7. Mr.K.Aayiram K.Selvakumar, learned Government Advocate for the respondents 1 and 2, by referring to the counter affidavit, submitted that both the writ petitions are not maintainable as there is a constitutional bar under Article 243-Q of the Constitution of India and therefore the writ petitions are liable to be dismissed. It is further submitted that there were thirteen nominations filed by the candidates. At the time of presenting the nomination papers, the ULB Electoral roll was available on the table of the Returning Officer. All the 13 Nominations were taken up for scrutiny on 05.09.2014 at 11.00 a.m., in presence of candidates concerned. Among the thirteen nominations, only seven nominations were found correct and rest of them are found invalid and rejected for various reasons. Further, it is submitted that the nomination of the petitioner was one among the invalid nomination which was also rejected on the ground that the part reasoning is that the part of electoral roll and serial number of ULB electoral roll pertaining to the proposer of the petitioner was nowhere found in the electoral roll published on 25.07.2014 and the rejection of nomination of the petitioner was effected through letter, dated 05.09.2014, of the second respondent. It was duly informed to the petitioner on the same day and therefore the act of the second respondent is legally correct. It is further submitted that the petitioner is the solely responsible to verify her name and name of the proposer, which were included in the ULB electoral roll prior to presenting her nomination paper before the second respondent and also to verify the part number, ward number pertaining to her and her proposer in ULB electoral roll 2014.

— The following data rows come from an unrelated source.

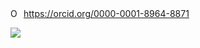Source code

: <div itemscope itemtype="https://schema.org/Person"><a itemprop="sameAs" content="https://orcid.org/0000-0001-8964-8871" href="https://orcid.org/0000-0001-8964-8871" target="orcid.widget" rel="me noopener noreferrer" style="vertical-align:top;"><img src="https://orcid.org/sites/default/files/images/orcid_16x16.png" style="width:1em;margin-right:.5em;" alt="ORCID iD icon">https://orcid.org/0000-0001-8964-8871</a></div>
<p><a href="https://github.com/Linaom1214"><img align="center" src="https://github-readme-stats.vercel.app/api/top-langs/?username=Linaom1214&layout=compact&theme=buefy&hide_border=true" /></a></p>



<!--
### 
**Linaom1214/Linaom1214** is a ✨ _special_ ✨ repository because its `README.md` (this file) appears on your GitHub profile.
<a href="https://github.com/Linaom1214"><img align="center" src="https://github-readme-stats.vercel.app/api?username=Linaom1214&show_icons=true&include_all_commits=true&theme=buefy&hide_border=true" alt="Linaom1214's github stats" /></a>
Here are some ideas to get you started:

- 🔭 I’m currently working on ...
- 🌱 I’m currently learning ...
- 👯 I’m looking to collaborate on ...
- 🤔 I’m looking for help with ...
- 💬 Ask me about ...
- 📫 How to reach me: ...
- 😄 Pronouns: ...
- ⚡ Fun fact: ...
![info](https://github-readme-stats.vercel.app/api?username=Linaom1214&show_icons=true&count_private=true&hide=prs&theme=default_repocard)
-->
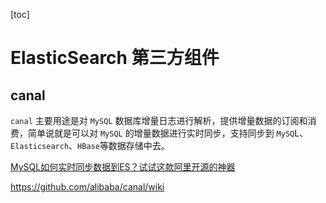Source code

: [toc]



# ElasticSearch 第三方组件

## canal

`canal` 主要用途是对 `MySQL` 数据库增量日志进行解析，提供增量数据的订阅和消费，简单说就是可以对 `MySQL` 的增量数据进行实时同步，支持同步到 `MySQ`L、`Elasticsearch`、`HBase`等数据存储中去。

[MySQL如何实时同步数据到ES？试试这款阿里开源的神器](https://mp.weixin.qq.com/s?__biz=MzU1Nzg4NjgyMw==&mid=2247487292&idx=1&sn=3d9c08bd622aac48eb4834d854c707b8&chksm=fc2fb334cb583a224364dce115e1b81ad238b441e8cb785f4dcac54ce4a99ec593c04bf0e217&scene=126&sessionid=1604278963&key=252344e591cd8433714ccf004e3d4e9af3c7412a3f5fed190e145d2d867431826d2a2f77636346ade76752be950e48617150d11b8eda56e3649366c3093a5c2a059bc369670b1e6207ba7fd833bd0b601e0588f6306b662abca0f8ba56d64e09c2bc9a252468b12c70caba4a23d77bbf665049b17ec06249cd419b37c8a71719&ascene=14&uin=MTU1NTA3NjAyMQ%3D%3D&devicetype=Windows+10+x64&version=6300002f&lang=zh_CN&exportkey=A9ek6sXeNL%2F3v2pfCQBS1e8%3D&pass_ticket=8OFq31mB6QrmkMu%2FWYhOUsk6slQuVJ4l7feMCP7YI6u5ETSR5lFN1%2FNnTEE1T2gQ&wx_header=0&fontgear=2)

https://github.com/alibaba/canal/wiki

8. It is further submitted that the second respondent scrutinized the nomination of the petitioner in accordance with Rules specified in the Election Rules 2006. In fact, she had not submitted valid nomination paper in accordance with law and order of rejection was duly served upon the petitioner in writing. Further it is submitted that the proposer of the petitioner had given irrelevant particulars in the nomination regarding part number and serial number. It is also submitted that any particulars controversial in nature will not be allowed at any circumstances. It further submitted that on completion of scrutiny on 05.09.2014, only three candidates were nominated as contesting candidates as on 05.09.2014 and one of the contesting candidates by name Tmt.R.Beulah Sathya Nesi withdrawn her candidature on 06.09.2014, the other candidate Tmt.G.P.R.Vellaiammal, also withdrew her candidature. In this situation, since there was only one contesting candidate as on 08.09.2014, under the provisions of the Rule 91 of the Rules, it was declared that the candidate E.Bhuvaneswari has been duly elected as Mayor for Tirunelveli Corporation at 03:00 p.m on 08.09.2014.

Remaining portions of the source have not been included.